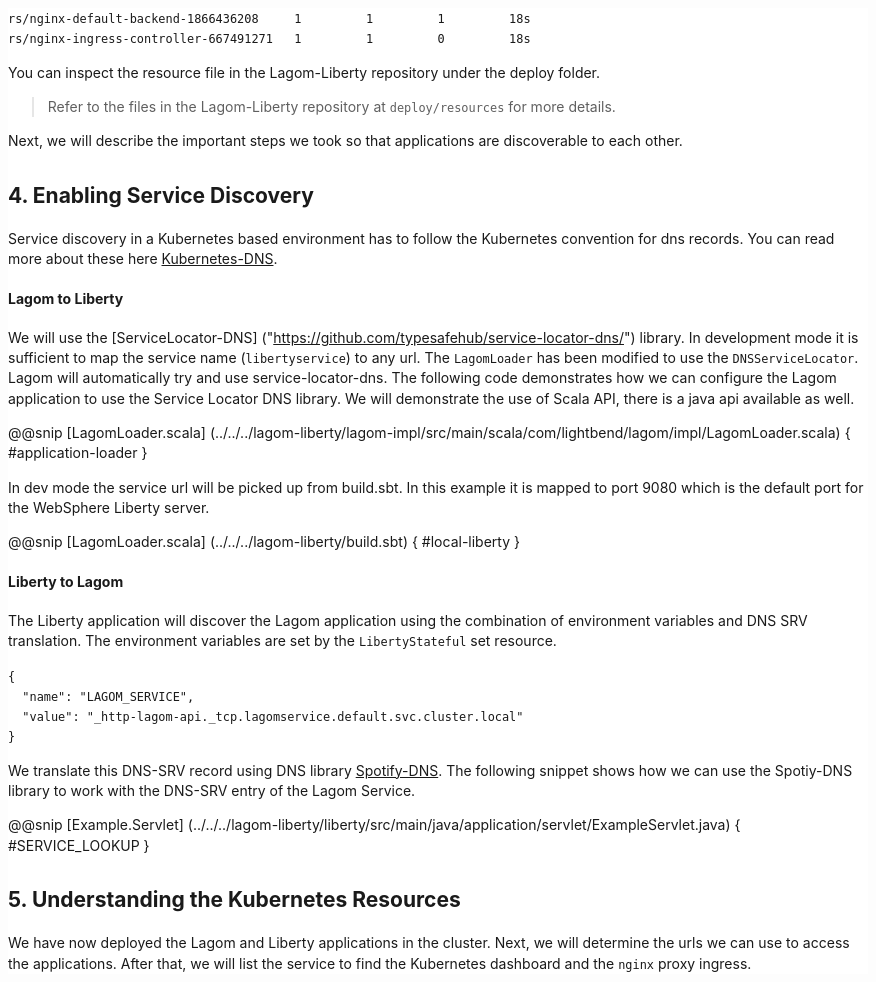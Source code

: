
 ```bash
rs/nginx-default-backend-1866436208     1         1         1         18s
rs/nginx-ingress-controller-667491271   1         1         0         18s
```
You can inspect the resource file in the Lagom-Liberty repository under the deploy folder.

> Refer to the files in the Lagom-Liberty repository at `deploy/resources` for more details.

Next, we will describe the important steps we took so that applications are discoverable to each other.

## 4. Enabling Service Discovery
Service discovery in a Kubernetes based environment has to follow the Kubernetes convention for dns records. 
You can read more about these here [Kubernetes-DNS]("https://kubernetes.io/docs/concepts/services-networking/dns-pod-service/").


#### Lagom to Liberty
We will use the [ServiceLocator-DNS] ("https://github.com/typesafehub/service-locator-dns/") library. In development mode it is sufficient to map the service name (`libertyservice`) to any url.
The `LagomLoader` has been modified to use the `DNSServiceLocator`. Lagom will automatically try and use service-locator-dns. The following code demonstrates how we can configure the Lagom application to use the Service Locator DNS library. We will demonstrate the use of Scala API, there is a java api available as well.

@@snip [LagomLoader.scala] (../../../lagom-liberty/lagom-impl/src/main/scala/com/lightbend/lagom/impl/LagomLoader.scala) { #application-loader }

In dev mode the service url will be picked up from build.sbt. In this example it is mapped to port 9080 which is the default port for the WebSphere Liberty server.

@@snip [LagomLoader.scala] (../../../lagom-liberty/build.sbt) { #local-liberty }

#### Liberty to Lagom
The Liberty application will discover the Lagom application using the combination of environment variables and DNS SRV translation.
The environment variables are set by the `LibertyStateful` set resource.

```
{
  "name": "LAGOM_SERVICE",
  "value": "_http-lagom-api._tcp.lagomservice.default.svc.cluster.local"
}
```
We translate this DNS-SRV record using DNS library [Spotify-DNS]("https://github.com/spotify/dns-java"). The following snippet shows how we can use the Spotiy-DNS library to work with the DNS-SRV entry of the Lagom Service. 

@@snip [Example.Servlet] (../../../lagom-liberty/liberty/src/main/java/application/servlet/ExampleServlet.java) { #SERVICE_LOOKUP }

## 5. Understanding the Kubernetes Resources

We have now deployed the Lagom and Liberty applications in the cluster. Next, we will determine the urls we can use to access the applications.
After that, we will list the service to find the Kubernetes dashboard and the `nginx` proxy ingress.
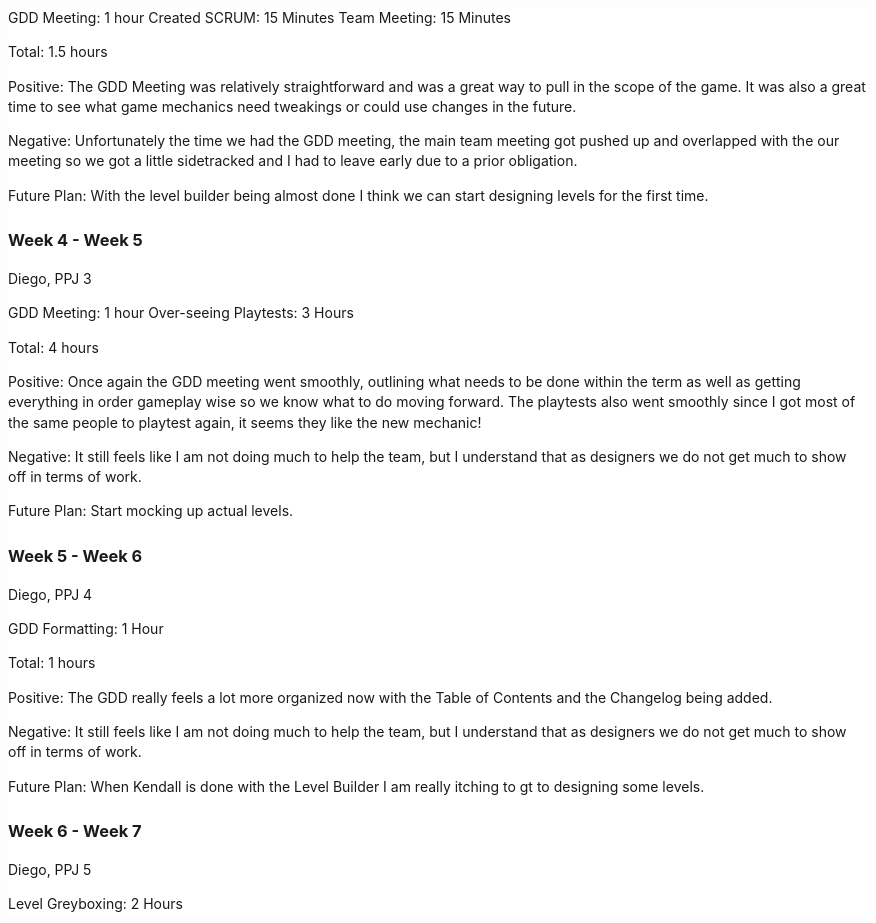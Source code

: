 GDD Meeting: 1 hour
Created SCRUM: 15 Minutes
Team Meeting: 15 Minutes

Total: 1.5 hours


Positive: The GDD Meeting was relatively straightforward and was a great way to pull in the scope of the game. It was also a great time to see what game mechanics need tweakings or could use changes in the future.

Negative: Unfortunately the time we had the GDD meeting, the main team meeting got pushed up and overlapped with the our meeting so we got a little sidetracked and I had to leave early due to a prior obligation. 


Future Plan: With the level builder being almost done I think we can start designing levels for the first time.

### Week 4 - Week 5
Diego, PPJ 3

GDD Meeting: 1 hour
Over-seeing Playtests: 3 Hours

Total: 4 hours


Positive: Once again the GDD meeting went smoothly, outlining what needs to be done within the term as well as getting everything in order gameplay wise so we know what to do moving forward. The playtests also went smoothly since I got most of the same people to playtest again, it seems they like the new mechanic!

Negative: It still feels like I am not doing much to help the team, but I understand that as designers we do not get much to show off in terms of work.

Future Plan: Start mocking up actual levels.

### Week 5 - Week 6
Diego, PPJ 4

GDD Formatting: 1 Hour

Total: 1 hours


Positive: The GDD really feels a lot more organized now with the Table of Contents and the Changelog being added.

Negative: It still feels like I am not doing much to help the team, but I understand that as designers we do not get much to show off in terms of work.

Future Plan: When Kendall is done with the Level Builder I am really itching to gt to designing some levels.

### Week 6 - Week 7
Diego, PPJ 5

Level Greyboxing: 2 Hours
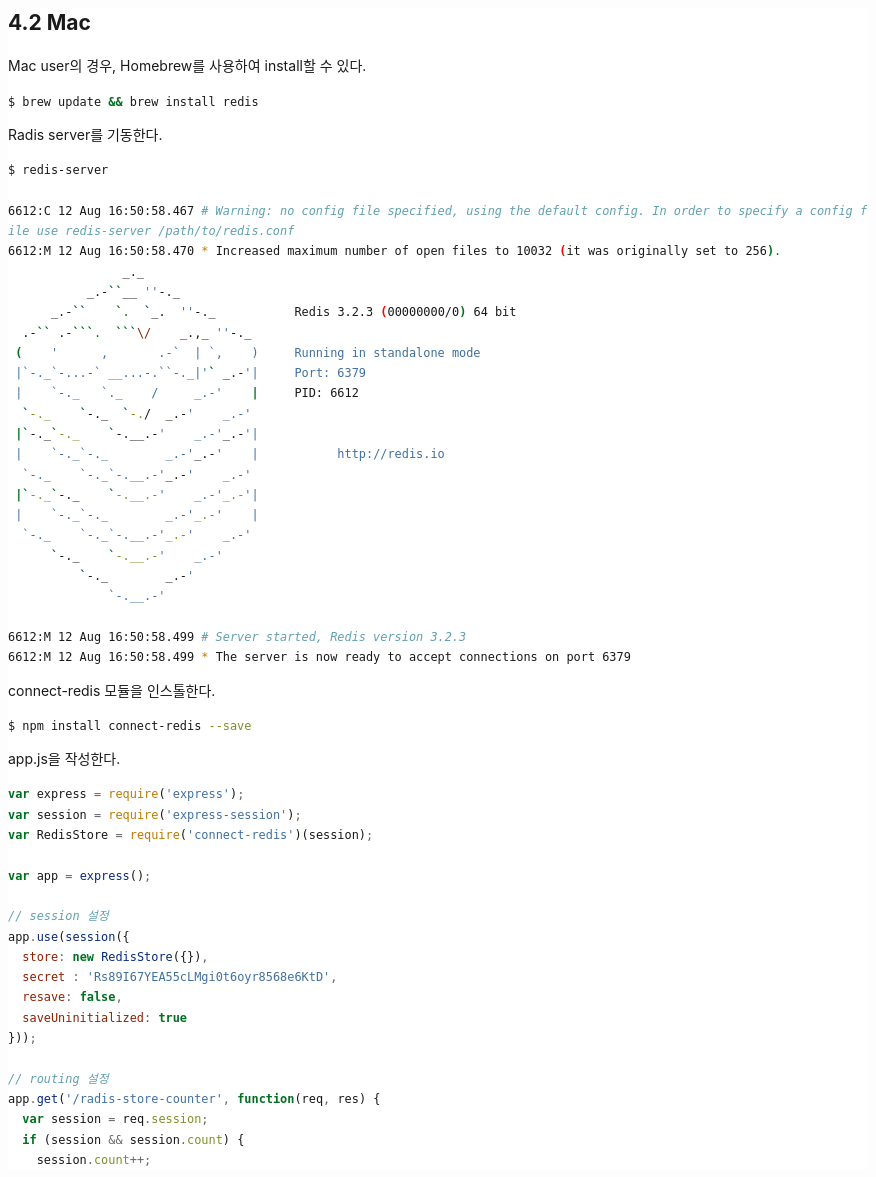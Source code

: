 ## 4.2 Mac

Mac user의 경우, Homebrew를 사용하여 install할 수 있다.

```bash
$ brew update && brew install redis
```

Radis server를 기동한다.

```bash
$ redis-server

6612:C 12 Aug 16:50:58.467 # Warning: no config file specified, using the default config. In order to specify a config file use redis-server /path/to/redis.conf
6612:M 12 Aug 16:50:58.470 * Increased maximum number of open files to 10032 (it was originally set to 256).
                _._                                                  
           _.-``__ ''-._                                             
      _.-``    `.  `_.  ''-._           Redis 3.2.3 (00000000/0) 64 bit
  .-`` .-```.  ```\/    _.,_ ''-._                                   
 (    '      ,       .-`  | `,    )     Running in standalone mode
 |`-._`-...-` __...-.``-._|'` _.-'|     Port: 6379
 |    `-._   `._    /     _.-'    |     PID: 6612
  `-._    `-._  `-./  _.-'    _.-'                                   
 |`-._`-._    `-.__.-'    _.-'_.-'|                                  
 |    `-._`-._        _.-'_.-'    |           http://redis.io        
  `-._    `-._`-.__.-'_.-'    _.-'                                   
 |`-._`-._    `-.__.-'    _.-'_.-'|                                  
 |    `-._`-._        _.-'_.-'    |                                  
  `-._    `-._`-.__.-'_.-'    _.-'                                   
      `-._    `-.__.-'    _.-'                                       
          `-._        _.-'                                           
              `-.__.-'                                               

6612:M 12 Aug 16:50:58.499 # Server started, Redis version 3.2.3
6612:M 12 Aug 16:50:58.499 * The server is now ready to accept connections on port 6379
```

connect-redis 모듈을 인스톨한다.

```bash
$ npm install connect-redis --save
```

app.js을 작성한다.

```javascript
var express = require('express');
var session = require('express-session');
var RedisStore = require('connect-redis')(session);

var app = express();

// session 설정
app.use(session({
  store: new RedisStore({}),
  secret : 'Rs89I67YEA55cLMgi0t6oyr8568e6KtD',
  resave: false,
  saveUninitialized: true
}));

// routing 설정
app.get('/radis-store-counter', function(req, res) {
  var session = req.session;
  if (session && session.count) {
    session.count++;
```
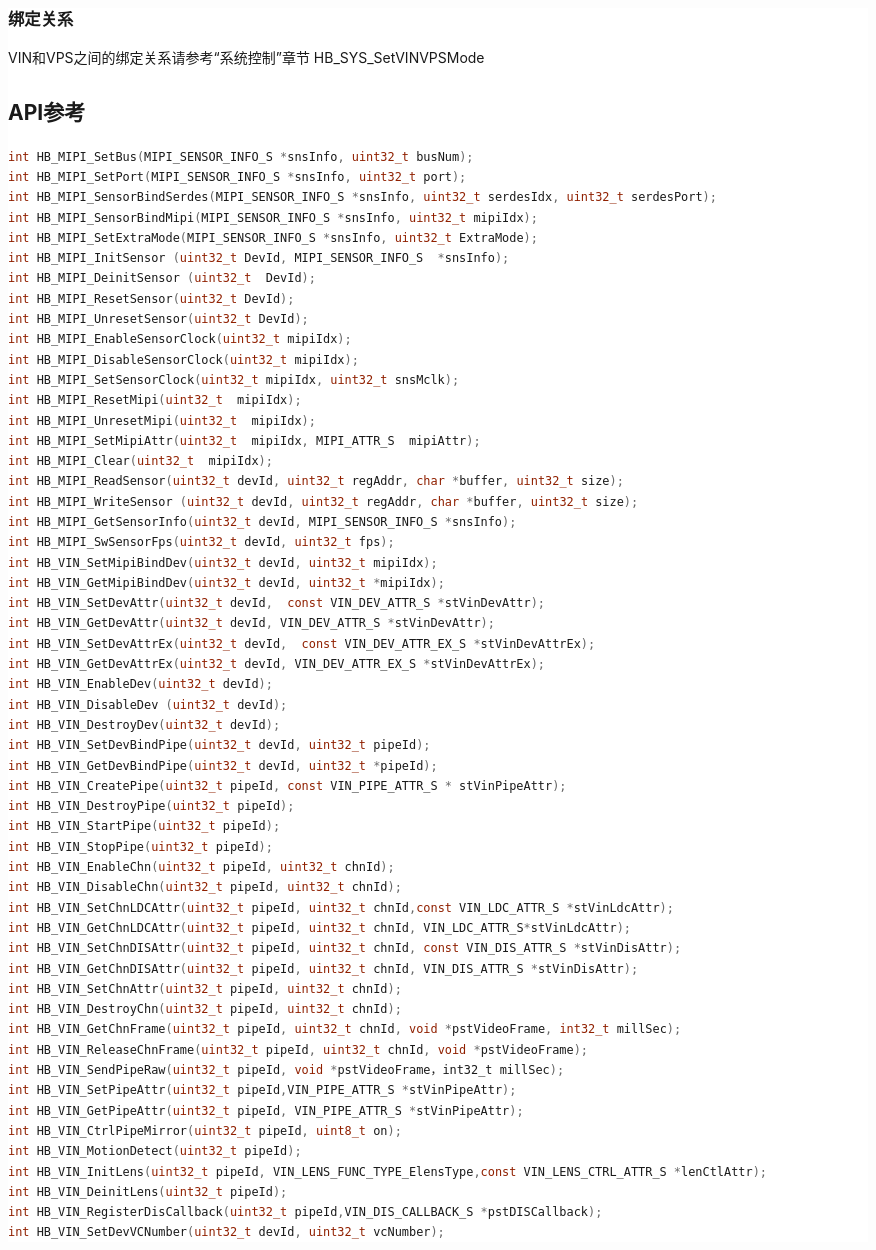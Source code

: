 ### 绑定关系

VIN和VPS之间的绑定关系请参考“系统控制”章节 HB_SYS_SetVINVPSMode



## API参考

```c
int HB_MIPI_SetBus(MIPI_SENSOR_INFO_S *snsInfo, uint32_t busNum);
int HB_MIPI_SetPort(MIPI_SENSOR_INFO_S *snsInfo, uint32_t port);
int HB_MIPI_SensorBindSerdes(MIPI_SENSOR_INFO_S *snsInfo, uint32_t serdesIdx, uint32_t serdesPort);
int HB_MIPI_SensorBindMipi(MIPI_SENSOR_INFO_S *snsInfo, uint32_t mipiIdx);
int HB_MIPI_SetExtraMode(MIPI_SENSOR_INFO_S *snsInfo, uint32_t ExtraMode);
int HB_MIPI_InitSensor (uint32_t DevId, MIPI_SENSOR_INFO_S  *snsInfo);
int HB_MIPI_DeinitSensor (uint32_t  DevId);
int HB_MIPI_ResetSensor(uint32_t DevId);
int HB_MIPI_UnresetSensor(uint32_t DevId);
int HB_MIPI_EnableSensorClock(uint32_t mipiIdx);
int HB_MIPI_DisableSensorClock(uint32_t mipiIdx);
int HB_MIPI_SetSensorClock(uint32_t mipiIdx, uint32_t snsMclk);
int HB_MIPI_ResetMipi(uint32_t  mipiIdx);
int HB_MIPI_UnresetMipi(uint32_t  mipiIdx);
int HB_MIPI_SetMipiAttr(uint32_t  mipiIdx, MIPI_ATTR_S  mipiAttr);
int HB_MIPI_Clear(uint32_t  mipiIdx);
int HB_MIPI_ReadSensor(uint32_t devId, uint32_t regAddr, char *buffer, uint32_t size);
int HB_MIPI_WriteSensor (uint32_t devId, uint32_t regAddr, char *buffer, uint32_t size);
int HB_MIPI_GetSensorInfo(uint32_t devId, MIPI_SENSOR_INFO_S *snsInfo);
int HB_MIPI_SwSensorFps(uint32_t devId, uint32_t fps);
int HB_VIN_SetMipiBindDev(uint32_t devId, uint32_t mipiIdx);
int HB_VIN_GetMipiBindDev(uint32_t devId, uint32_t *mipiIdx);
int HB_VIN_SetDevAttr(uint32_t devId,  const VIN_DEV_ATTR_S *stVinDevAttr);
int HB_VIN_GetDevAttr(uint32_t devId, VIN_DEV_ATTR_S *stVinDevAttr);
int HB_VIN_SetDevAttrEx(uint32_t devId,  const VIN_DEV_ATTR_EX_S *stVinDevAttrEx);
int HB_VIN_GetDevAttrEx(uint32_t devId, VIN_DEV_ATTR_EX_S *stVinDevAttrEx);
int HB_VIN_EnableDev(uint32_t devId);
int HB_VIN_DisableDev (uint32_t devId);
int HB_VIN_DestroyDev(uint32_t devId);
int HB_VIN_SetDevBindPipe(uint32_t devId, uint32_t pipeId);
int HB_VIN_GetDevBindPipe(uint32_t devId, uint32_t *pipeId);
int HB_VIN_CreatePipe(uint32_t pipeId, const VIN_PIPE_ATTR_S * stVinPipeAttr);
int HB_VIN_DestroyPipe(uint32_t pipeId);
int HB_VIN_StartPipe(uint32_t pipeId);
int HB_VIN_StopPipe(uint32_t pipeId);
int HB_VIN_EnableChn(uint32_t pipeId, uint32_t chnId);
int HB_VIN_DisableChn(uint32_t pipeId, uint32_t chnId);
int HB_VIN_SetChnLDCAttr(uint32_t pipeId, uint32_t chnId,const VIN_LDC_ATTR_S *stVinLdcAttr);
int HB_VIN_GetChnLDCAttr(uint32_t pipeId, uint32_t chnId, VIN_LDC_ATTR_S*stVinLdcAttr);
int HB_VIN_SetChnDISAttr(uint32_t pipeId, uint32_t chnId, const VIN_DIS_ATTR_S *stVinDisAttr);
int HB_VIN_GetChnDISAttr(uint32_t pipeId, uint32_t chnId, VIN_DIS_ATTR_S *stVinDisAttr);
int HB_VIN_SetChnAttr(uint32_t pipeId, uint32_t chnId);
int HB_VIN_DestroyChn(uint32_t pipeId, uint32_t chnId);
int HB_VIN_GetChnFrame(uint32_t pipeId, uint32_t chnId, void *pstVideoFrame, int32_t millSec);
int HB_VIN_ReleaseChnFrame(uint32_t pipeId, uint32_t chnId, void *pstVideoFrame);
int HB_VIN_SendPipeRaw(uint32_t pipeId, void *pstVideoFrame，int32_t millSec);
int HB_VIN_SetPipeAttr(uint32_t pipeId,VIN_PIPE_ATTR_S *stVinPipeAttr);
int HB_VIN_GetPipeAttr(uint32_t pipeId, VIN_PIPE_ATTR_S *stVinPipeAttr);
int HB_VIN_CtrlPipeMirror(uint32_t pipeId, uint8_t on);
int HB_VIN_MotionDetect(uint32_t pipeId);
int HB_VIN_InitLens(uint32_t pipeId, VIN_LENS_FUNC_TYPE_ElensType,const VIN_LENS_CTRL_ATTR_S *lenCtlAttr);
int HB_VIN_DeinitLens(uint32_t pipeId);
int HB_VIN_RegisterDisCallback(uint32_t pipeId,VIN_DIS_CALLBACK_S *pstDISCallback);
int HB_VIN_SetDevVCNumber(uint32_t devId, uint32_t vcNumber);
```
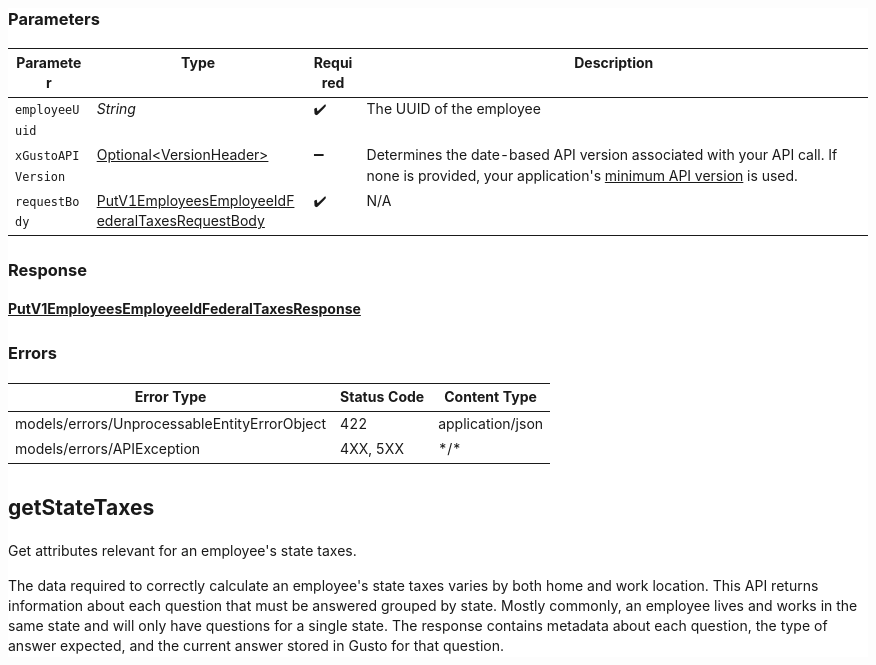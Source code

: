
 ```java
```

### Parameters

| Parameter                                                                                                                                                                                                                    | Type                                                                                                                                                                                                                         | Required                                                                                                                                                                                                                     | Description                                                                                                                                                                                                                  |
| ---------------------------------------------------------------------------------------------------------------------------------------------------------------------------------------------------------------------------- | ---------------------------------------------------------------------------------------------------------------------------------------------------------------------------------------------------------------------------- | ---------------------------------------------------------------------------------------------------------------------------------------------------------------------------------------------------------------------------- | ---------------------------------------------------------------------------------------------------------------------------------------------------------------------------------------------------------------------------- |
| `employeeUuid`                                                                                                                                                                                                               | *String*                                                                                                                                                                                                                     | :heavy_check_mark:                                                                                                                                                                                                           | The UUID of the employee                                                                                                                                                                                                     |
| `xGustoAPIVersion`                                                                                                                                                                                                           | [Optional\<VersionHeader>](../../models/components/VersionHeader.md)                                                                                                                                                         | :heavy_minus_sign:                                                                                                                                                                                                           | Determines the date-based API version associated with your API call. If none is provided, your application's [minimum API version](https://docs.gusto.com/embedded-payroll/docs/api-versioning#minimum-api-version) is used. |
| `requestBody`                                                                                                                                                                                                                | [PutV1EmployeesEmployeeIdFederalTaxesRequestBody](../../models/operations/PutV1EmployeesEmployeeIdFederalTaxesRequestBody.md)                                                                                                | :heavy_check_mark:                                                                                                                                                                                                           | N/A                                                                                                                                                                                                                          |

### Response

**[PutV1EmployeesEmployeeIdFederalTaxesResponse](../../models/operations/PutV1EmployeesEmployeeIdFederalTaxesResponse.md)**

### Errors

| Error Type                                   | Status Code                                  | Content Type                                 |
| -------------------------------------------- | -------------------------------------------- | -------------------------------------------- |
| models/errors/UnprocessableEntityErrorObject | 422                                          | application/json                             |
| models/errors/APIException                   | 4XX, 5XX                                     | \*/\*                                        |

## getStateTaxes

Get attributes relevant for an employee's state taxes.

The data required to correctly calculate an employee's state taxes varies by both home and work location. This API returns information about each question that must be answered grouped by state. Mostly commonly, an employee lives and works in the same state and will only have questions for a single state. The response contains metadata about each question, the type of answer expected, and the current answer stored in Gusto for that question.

* EXERCISE REQUIREMENTS *
What you return should be only the exact lines from the top of the entries through the line with "#### Lagom to Liberty", minus the pictures.

* TASK RESULT *
Source code

:
 ```bash
rs/nginx-default-backend-1866436208     1         1         1         18s
rs/nginx-ingress-controller-667491271   1         1         0         18s
```
You can inspect the resource file in the Lagom-Liberty repository under the deploy folder.

> Refer to the files in the Lagom-Liberty repository at `deploy/resources` for more details.

Next, we will describe the important steps we took so that applications are discoverable to each other.

## 4. Enabling Service Discovery
Service discovery in a Kubernetes based environment has to follow the Kubernetes convention for dns records. 
You can read more about these here [Kubernetes-DNS]("https://kubernetes.io/docs/concepts/services-networking/dns-pod-service/").


#### Lagom to Liberty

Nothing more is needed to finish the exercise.